Deu a louca nos preços

Por Sìlvio Ribas Correio Braziliense - 21/02/2011









O movimento do câmbio e o aumento do padrão de vida das pessoas elevam às alturas o valor de determinados itens do dia a dia

Bicicleta mais cara que um carro popular, avião mais barato que uma caminhonete e até biquíni custando o equivalente a duas piscinas de fibra de vidro. Exemplos de preços “malucos” como estes estão virando rotina no mercado brasileiro. A explicação para casos que desafiam o senso comum vão desde a valorização recorde do real, até grandes escalas de produção industrial, passando por crescentes hábitos de consumo sofisticados.

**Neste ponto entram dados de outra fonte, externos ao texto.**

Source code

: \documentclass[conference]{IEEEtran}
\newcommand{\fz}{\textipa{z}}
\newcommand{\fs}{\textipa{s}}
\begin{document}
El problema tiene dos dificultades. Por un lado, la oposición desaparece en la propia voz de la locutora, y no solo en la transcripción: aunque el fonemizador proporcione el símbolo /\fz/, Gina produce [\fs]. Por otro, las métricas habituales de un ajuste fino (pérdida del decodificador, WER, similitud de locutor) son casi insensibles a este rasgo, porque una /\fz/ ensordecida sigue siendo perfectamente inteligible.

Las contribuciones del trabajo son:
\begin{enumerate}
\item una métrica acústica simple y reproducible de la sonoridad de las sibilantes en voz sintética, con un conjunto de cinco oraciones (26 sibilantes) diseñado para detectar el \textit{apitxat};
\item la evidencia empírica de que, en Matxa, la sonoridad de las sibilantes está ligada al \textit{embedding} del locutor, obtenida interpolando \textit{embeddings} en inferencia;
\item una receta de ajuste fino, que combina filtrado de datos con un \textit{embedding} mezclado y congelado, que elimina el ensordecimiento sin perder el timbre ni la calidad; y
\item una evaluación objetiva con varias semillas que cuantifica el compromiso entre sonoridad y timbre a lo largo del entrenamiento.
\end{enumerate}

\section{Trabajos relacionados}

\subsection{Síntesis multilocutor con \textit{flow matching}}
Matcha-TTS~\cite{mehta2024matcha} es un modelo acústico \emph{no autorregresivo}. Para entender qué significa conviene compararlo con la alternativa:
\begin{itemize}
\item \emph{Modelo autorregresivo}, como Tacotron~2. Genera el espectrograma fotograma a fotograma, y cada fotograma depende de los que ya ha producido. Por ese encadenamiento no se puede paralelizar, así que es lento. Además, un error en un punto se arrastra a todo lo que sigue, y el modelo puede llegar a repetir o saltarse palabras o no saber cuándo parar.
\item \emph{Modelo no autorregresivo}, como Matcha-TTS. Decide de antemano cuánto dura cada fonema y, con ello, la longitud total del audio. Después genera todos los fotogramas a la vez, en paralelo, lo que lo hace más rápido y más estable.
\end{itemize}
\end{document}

Especialistas acreditam que outros fatores alheios à elementar lei da oferta e da procura passarão também a interferir mais na formação de valores de produtos em prateleira. “Essa aparente bagunça dos preços tende a crescer, sobretudo com a estagnação de países ricos e o deslanchar de emergentes”, avisa Marco Quintarelli, consultor em tendências de consumo. Para ele, ficará cada vez mais difícil dizer o que é caro ou barato, em parte graças à popularização do acesso a importados e ao crédito facilitado.

Os brasileiros já estão acostumados a pagar menos pela passagem aérea que pela corrida de táxi ao aeroporto e também não estranham vaga de garagem valendo mais que o próprio automóvel. Quintarelli avalia que isso reflete a melhora da renda das classes C e D no mundo, estimulando gastos supérfluos sem peso na consciência. “O consumidor se convenceu de que pode se presentear, favorecendo os ramos de conveniência, bem-estar e saúde”, conta.

A maluquice dos preços ganhou também outro incentivo nos últimos anos, envolvendo construção de marcas. Canais de distribuição on-line e a divulgação em redes sociais da internet ampliaram o leque de produtos e serviços estreantes e competitivos. “O comprador está cada vez menos fiel às marcas tradicionais, prestando atenção em comportamentos de grupo e em indicadores de qualidade”, diz Quintarelli.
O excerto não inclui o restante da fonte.